YOUR OBJECTIVE
Write out the entries below once more, exactly.
--- PROVIDED ENTRIES Enclosed Below ---
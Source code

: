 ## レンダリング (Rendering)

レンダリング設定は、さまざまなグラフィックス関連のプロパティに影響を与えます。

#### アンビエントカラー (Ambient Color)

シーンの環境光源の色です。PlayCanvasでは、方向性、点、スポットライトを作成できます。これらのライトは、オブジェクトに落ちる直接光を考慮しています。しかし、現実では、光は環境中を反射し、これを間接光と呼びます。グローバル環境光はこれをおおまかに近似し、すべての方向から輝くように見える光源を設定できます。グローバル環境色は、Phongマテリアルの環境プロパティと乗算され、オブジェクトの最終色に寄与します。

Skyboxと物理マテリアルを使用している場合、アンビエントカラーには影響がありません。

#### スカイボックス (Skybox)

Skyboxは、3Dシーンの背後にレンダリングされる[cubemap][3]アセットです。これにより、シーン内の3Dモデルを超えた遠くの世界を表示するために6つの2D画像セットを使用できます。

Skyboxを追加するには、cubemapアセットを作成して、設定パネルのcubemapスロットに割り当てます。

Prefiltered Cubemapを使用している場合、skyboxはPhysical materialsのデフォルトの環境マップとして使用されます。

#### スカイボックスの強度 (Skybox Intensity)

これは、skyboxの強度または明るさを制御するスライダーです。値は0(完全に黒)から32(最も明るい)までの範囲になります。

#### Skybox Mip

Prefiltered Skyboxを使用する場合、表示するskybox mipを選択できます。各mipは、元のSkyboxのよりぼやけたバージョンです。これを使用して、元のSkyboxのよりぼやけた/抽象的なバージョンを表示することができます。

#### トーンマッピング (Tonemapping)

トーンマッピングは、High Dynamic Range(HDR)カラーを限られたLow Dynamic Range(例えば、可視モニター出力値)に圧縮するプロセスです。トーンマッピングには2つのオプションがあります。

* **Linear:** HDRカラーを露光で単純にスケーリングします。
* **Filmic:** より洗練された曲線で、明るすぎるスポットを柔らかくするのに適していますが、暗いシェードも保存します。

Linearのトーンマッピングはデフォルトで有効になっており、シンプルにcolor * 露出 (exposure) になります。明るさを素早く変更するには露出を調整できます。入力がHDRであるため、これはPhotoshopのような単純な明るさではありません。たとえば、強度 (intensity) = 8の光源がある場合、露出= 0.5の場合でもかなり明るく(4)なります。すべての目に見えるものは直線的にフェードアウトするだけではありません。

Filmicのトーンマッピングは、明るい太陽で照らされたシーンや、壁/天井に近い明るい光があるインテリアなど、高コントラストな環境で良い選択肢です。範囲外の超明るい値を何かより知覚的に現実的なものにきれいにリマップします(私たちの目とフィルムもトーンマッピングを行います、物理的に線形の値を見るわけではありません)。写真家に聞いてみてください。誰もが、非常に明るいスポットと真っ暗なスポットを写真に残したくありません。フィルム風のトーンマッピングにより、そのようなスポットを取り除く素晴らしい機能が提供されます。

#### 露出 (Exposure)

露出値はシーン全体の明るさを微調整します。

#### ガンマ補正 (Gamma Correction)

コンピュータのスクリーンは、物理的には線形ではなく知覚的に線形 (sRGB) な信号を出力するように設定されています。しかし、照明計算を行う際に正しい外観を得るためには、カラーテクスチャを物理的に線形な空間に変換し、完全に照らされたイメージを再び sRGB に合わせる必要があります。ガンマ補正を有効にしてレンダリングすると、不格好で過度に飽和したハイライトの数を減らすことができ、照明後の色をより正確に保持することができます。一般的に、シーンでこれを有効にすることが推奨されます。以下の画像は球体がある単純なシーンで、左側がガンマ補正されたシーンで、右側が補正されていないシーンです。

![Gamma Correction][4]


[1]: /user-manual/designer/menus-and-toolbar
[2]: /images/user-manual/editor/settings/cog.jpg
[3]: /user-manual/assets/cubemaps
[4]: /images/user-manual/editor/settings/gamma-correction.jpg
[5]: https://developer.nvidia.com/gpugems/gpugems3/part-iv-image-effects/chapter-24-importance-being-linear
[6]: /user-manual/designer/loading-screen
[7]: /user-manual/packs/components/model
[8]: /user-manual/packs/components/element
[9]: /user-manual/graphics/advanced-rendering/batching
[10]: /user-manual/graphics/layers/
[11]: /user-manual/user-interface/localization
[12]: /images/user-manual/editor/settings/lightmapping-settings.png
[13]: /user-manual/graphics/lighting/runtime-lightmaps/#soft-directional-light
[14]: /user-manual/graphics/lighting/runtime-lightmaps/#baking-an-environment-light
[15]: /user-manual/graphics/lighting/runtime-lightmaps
--- End of Enclosed PROVIDED ENTRIES ---
ANSWER FOR THIS EXERCISE
Source code

: ## レンダリング (Rendering)

レンダリング設定は、さまざまなグラフィックス関連のプロパティに影響を与えます。

#### アンビエントカラー (Ambient Color)

シーンの環境光源の色です。PlayCanvasでは、方向性、点、スポットライトを作成できます。これらのライトは、オブジェクトに落ちる直接光を考慮しています。しかし、現実では、光は環境中を反射し、これを間接光と呼びます。グローバル環境光はこれをおおまかに近似し、すべての方向から輝くように見える光源を設定できます。グローバル環境色は、Phongマテリアルの環境プロパティと乗算され、オブジェクトの最終色に寄与します。

Skyboxと物理マテリアルを使用している場合、アンビエントカラーには影響がありません。

#### スカイボックス (Skybox)

Skyboxは、3Dシーンの背後にレンダリングされる[cubemap][3]アセットです。これにより、シーン内の3Dモデルを超えた遠くの世界を表示するために6つの2D画像セットを使用できます。

Skyboxを追加するには、cubemapアセットを作成して、設定パネルのcubemapスロットに割り当てます。

Prefiltered Cubemapを使用している場合、skyboxはPhysical materialsのデフォルトの環境マップとして使用されます。

#### スカイボックスの強度 (Skybox Intensity)

これは、skyboxの強度または明るさを制御するスライダーです。値は0(完全に黒)から32(最も明るい)までの範囲になります。

#### Skybox Mip

Prefiltered Skyboxを使用する場合、表示するskybox mipを選択できます。各mipは、元のSkyboxのよりぼやけたバージョンです。これを使用して、元のSkyboxのよりぼやけた/抽象的なバージョンを表示することができます。

#### トーンマッピング (Tonemapping)

トーンマッピングは、High Dynamic Range(HDR)カラーを限られたLow Dynamic Range(例えば、可視モニター出力値)に圧縮するプロセスです。トーンマッピングには2つのオプションがあります。

* **Linear:** HDRカラーを露光で単純にスケーリングします。
* **Filmic:** より洗練された曲線で、明るすぎるスポットを柔らかくするのに適していますが、暗いシェードも保存します。

Linearのトーンマッピングはデフォルトで有効になっており、シンプルにcolor * 露出 (exposure) になります。明るさを素早く変更するには露出を調整できます。入力がHDRであるため、これはPhotoshopのような単純な明るさではありません。たとえば、強度 (intensity) = 8の光源がある場合、露出= 0.5の場合でもかなり明るく(4)なります。すべての目に見えるものは直線的にフェードアウトするだけではありません。

Filmicのトーンマッピングは、明るい太陽で照らされたシーンや、壁/天井に近い明るい光があるインテリアなど、高コントラストな環境で良い選択肢です。範囲外の超明るい値を何かより知覚的に現実的なものにきれいにリマップします(私たちの目とフィルムもトーンマッピングを行います、物理的に線形の値を見るわけではありません)。写真家に聞いてみてください。誰もが、非常に明るいスポットと真っ暗なスポットを写真に残したくありません。フィルム風のトーンマッピングにより、そのようなスポットを取り除く素晴らしい機能が提供されます。

#### 露出 (Exposure)

露出値はシーン全体の明るさを微調整します。

#### ガンマ補正 (Gamma Correction)

コンピュータのスクリーンは、物理的には線形ではなく知覚的に線形 (sRGB) な信号を出力するように設定されています。しかし、照明計算を行う際に正しい外観を得るためには、カラーテクスチャを物理的に線形な空間に変換し、完全に照らされたイメージを再び sRGB に合わせる必要があります。ガンマ補正を有効にしてレンダリングすると、不格好で過度に飽和したハイライトの数を減らすことができ、照明後の色をより正確に保持することができます。一般的に、シーンでこれを有効にすることが推奨されます。以下の画像は球体がある単純なシーンで、左側がガンマ補正されたシーンで、右側が補正されていないシーンです。

![Gamma Correction][4]


[1]: /user-manual/designer/menus-and-toolbar
[2]: /images/user-manual/editor/settings/cog.jpg
[3]: /user-manual/assets/cubemaps
[4]: /images/user-manual/editor/settings/gamma-correction.jpg
[5]: https://developer.nvidia.com/gpugems/gpugems3/part-iv-image-effects/chapter-24-importance-being-linear
[6]: /user-manual/designer/loading-screen
[7]: /user-manual/packs/components/model
[8]: /user-manual/packs/components/element
[9]: /user-manual/graphics/advanced-rendering/batching
[10]: /user-manual/graphics/layers/
[11]: /user-manual/user-interface/localization
[12]: /images/user-manual/editor/settings/lightmapping-settings.png
[13]: /user-manual/graphics/lighting/runtime-lightmaps/#soft-directional-light
[14]: /user-manual/graphics/lighting/runtime-lightmaps/#baking-an-environment-light
[15]: /user-manual/graphics/lighting/runtime-lightmaps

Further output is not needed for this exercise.